Our mission is to make research and data on the world's biggest problems accessible and understandable to the public. As part of this work, we provide an experimental API to the datasets.
Our World in Data offers a curated collection of charts on our website, with data and metadata accessible via our Public Chart API. The API provides data in CSV and JSON formats over HTTP, enabling seamless integration with any programming language. It is specifically designed to support the creation of interactive charts.

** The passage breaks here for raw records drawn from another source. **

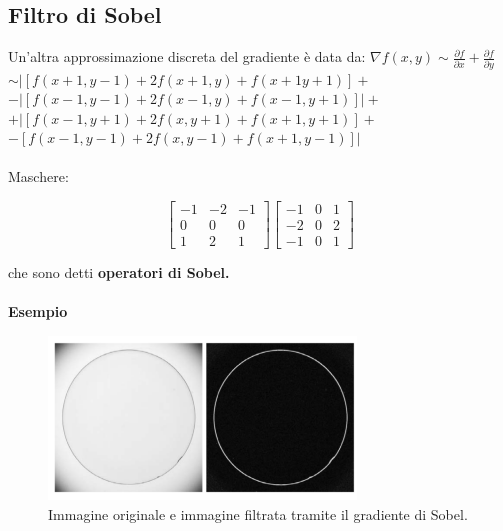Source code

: \subsection{Filtro di Sobel}
Un'altra approssimazione discreta del gradiente è data da:
$\nabla f(x,y) \sim \frac{\partial{f}}{\partial{x}} + \frac{\partial{f}}{\partial{y}}$
\\$\sim  |[f(x+1,y-1) + 2f(x+1,y) + f(x+1 y+1)]+$
    \\$ - |[f(x-1, y-1)+2f(x-1,y) + f(x-1, y+1)]|+$
\\$ + |[f(x-1, y+1) + 2f(x,y+1)+f(x+1,y+1)]+$
    \\$ - [f(x-1,y -1) + 2f(x,y-1) + f(x+1,y-1)]|$
\\\\Maschere:

\begin{center}
    \[
        \begin{bmatrix}
            -1 & -2 & -1 \\
            0  & 0  & 0  \\
            1  & 2  & 1
        \end{bmatrix}
        \begin{bmatrix}
            -1 & 0 & 1 \\
            -2 & 0 & 2 \\
            -1 & 0 & 1
        \end{bmatrix}
    \]
\end{center}

che sono detti \textbf{operatori di Sobel.}
\\\\
\textbf{Esempio}

\begin{figure}[H]
    \centering
    \includegraphics[width=\linewidth, keepaspectratio]{capitoli/immagini/imgs/sobel.png}
    \caption*{Immagine originale e immagine filtrata tramite il gradiente di Sobel.}
\end{figure}

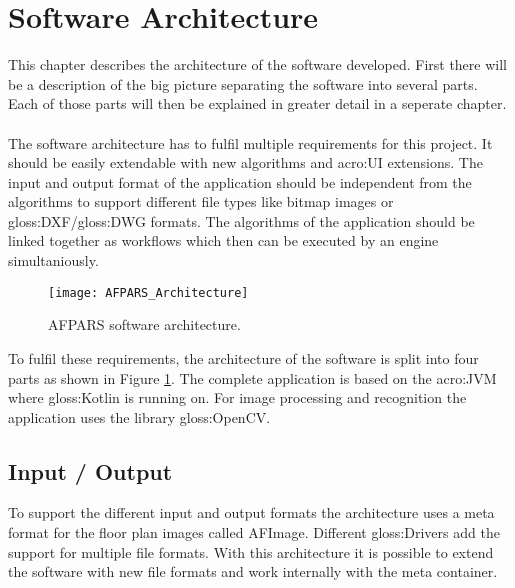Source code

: \section{Software Architecture}
This chapter describes the architecture of the software developed. First there will be a description of the big picture separating the software into several parts. Each of those parts will then be explained in greater detail in a seperate chapter.
\\\\
The software architecture has to fulfil multiple requirements for this project. It should be easily extendable with new algorithms and \acrshort{acro:UI} extensions. The input and output format of the application should be independent from the algorithms to support different file types like bitmap images or \gls{gloss:DXF}/\gls{gloss:DWG} formats. The algorithms of the application should be linked together as workflows which then can be executed by an engine simultaniously.

\begin{figure}[h]
  \centering
      \texttt{[image: AFPARS\_Architecture]}
  \caption{AFPARS software architecture.}
  \label{fig:AFPARS_Architecture}
\end{figure}


To fulfil these requirements, the architecture of the software is split into four parts as shown in Figure \ref{fig:AFPARS_Architecture}. The complete application is based on the \acrfull{acro:JVM} where \gls{gloss:Kotlin} is running on. For image processing and recognition the application uses the library \gls{gloss:OpenCV}.


\pagebreak

\subsection{Input / Output}
To support the different input and output formats the architecture uses a meta format for the
floor plan images called AFImage. Different \gls{gloss:Drivers}  add the support for multiple file formats. With this architecture it is possible to extend the software with new file formats and work internally with the meta container.

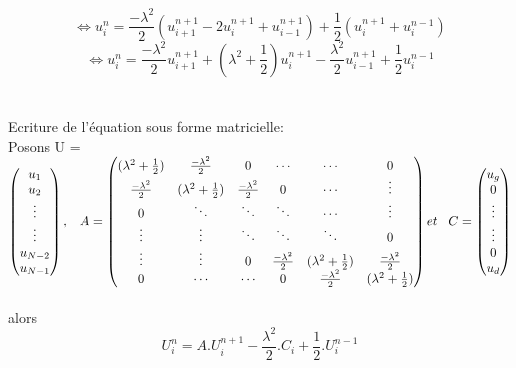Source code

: \begin{equation*}
\Leftrightarrow u^{n}_{i} = \frac{-\lambda ^2}{2} (u^{n+1}_{i+1} - 2u^{n+1}_{i} + u^{n+1}_{i-1}) + \frac{1}{2} (u^{n+1}_{i} + u^{n-1}_{i})
\end{equation*}
\begin{equation*}
\Leftrightarrow
\boxed{
u^{n}_{i} = \frac{-\lambda ^2}{2}u^{n+1}_{i+1} + (\lambda^2 + \frac{1}{2})u^{n+1}_{i} - \frac{\lambda ^2}{2}u^{n+1}_{i-1} + \frac{1}{2} u^{n-1}_{i}}
\end{equation*} \\\\
Ecriture de l'équation sous forme matricielle: \vspace{3 mm}\\

Posons U = 
\begin{math}
\begin{pmatrix}
u_{1}\\
u_{2}\\
\vdots \\
\vdots \\
u_{N-2}\\
u_{N-1}
\end{pmatrix}
, \hspace{3 mm} A = 
\begin{pmatrix}
(\lambda ^2 + \frac{1}{2}) & \frac{-\lambda ^2}{2} & 0 & \cdots & \cdots & 0\\
\frac{-\lambda ^2}{2} & (\lambda ^2 + \frac{1}{2}) & \frac{-\lambda ^2}{2} & 0 & \cdots & \vdots\\
0 & \ddots & \ddots & \ddots & \cdots & \vdots\\
\vdots & \vdots & \ddots & \ddots & \ddots & 0\\
\vdots & \vdots & 0 &\frac{-\lambda ^2}{2} & (\lambda ^2 + \frac{1}{2}) & \frac{-\lambda ^2}{2} \\
0 & \cdots & \cdots & 0 & \frac{-\lambda ^2}{2} & (\lambda ^2 + \frac{1}{2})
\end{pmatrix}
et \hspace{3 mm} C = 
\begin{pmatrix}
u_{g}\\
0 \\
\vdots \\
\vdots \\
0 \\
u_{d}
\end{pmatrix}
\end{math}\\\\
alors
\begin{equation*}
U^{n}_i = A.U^{n+1}_i - \frac{\lambda^2}{2}.C_i+\frac{1}{2}.U^{n-1}_i
\end{equation*}

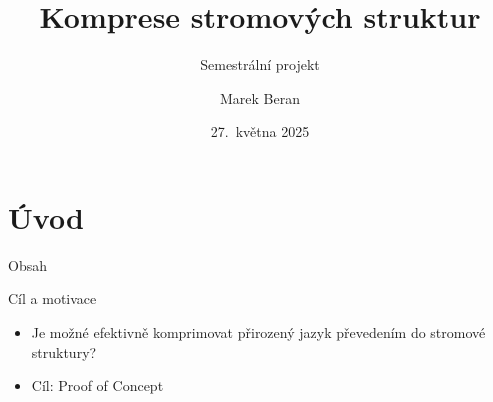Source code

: \documentclass[lualatex,hyperref={pdfencoding=auto}]{beamer}
\title[Komprese stromových struktur]{Komprese stromových struktur}
\subtitle{Semestrální projekt}
\author{Marek Beran}
\institute[VŠB-TUO]{VŠB -- Technická univerzita Ostrava\\\vspace{2mm}marek.beran.st@vsb.cz}
\date[27.~5.~2025]{27.~května 2025}
\begin{document}
\section{Úvod}

\begin{frame}{Obsah}
    \tableofcontents
\end{frame}

\begin{frame}{Cíl a motivace}

\begin{itemize}
    \item Je možné efektivně komprimovat přirozený jazyk převedením do stromové struktury?
    \item Cíl: Proof of Concept
\end{itemize}
\end{frame}

            
\end{document}

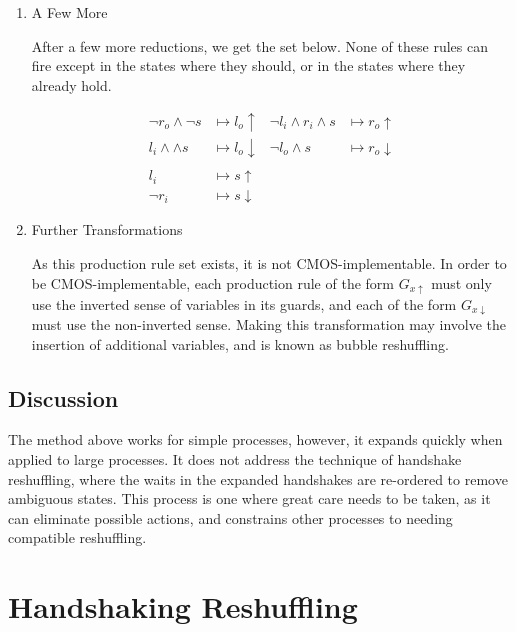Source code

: \documentclass[times,10pt]{article}
\begin{document}
\begin{enumerate}
\item A Few More

After a few more reductions, we get the set below.  None of these rules can fire except in the states where they should, or in the states where they already hold.




\begin{align*}
\lnot r_o \wedge \lnot s & \mapsto l_o \uparrow & \lnot l_i \wedge r_i \wedge s  & \mapsto r_o \uparrow \\
l_i \wedge \wedge s & \mapsto l_o \downarrow  & \lnot l_o \wedge s & \mapsto r_o\downarrow \\ \\
l_i & \mapsto s\uparrow & & \\
\lnot r_i & \mapsto s\downarrow & & 
\end{align*}


\item Further Transformations

As this production rule set exists, it is not CMOS-implementable.  In order to be CMOS-implementable, each production rule of the form $G_{x\uparrow}$ must only use the inverted sense of variables in its guards, and each of the form $G_{x\downarrow}$ must use the non-inverted sense.  Making this transformation may involve the insertion of additional variables, and is known as bubble reshuffling. 

\end{enumerate}

\subsection{Discussion}

The method above works for simple processes, however, it expands quickly when applied to large processes.  It does not address the technique of handshake reshuffling, where the waits in the expanded handshakes are re-ordered to remove ambiguous states.  This process is one where great care needs to be taken, as it can eliminate possible actions, and constrains other processes to needing compatible reshuffling.

\section{Handshaking Reshuffling}
\end{document}
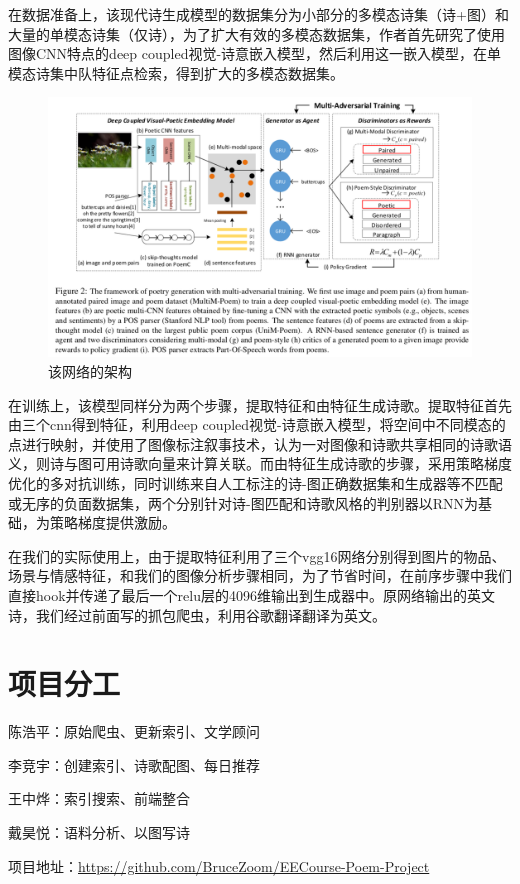 \documentclass[a4paper, 10pt]{article}
\begin{document}
在数据准备上，该现代诗生成模型的数据集分为小部分的多模态诗集（诗+图）和大量的单模态诗集（仅诗），为了扩大有效的多模态数据集，作者首先研究了使用图像CNN特点的deep coupled视觉-诗意嵌入模型，然后利用这一嵌入模型，在单模态诗集中队特征点检索，得到扩大的多模态数据集。
\begin{figure}[H]
\centering
\includegraphics[width=0.9\linewidth]{imgs/8.png}
\caption{该网络的架构}
\end{figure}

在训练上，该模型同样分为两个步骤，提取特征和由特征生成诗歌。提取特征首先由三个cnn得到特征，利用deep coupled视觉-诗意嵌入模型，将空间中不同模态的点进行映射，并使用了图像标注叙事技术，认为一对图像和诗歌共享相同的诗歌语义，则诗与图可用诗歌向量来计算关联。而由特征生成诗歌的步骤，采用策略梯度优化的多对抗训练，同时训练来自人工标注的诗-图正确数据集和生成器等不匹配或无序的负面数据集，两个分别针对诗-图匹配和诗歌风格的判别器以RNN为基础，为策略梯度提供激励。

在我们的实际使用上，由于提取特征利用了三个vgg16网络分别得到图片的物品、场景与情感特征，和我们的图像分析步骤相同，为了节省时间，在前序步骤中我们直接hook并传递了最后一个relu层的4096维输出到生成器中。原网络输出的英文诗，我们经过前面写的抓包爬虫，利用谷歌翻译翻译为英文。

\section{项目分工}
陈浩平：原始爬虫、更新索引、文学顾问

李竞宇：创建索引、诗歌配图、每日推荐

王中烨：索引搜索、前端整合

戴昊悦：语料分析、以图写诗

项目地址：\href{https://github.com/BruceZoom/EECourse-Poem-Project}{https://github.com/BruceZoom/EECourse-Poem-Project}
\end{document}
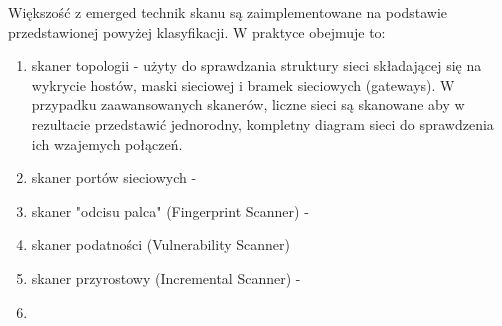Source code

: Większość z emerged technik skanu są zaimplementowane na podstawie przedstawionej powyżej klasyfikacji. W praktyce obejmuje to:
\begin{enumerate}
	\item skaner topologii - użyty do sprawdzania struktury sieci składającej się na wykrycie hostów, maski sieciowej i bramek sieciowych (gateways). W przypadku zaawansowanych skanerów, liczne sieci są skanowane aby w rezultacie przedstawić jednorodny, kompletny diagram sieci do sprawdzenia ich wzajemych połączeń. 
	\item skaner portów sieciowych - 
	\item skaner "odcisu palca" (Fingerprint Scanner) - 
	\item skaner podatności (Vulnerability Scanner)
	\item skaner przyrostowy (Incremental Scanner) - 
	\item
\end{enumerate}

When using the API, you have access to the public catalog of data processed by our data team. The catalog indexes _tables_ of data, rather than datasets or individual indicators. To learn more, read about our [data model](../architecture/design/common-format.md).
We also maintain a larger data catalog within our ETL system, where we fetch, process, and prepare data used for our charts. This catalog contains significantly more data, though its level of curation varies across different sections. It also has an API, albeit one that is currently less accessible; at this time, we only offer a Python client for interacting with it. Unlike the Public Chart API, which exclusively provides time series data by time (typically year) and entity (typically country), our ETL catalog includes larger datasets with additional dimensions, such as age group and gender breakdowns.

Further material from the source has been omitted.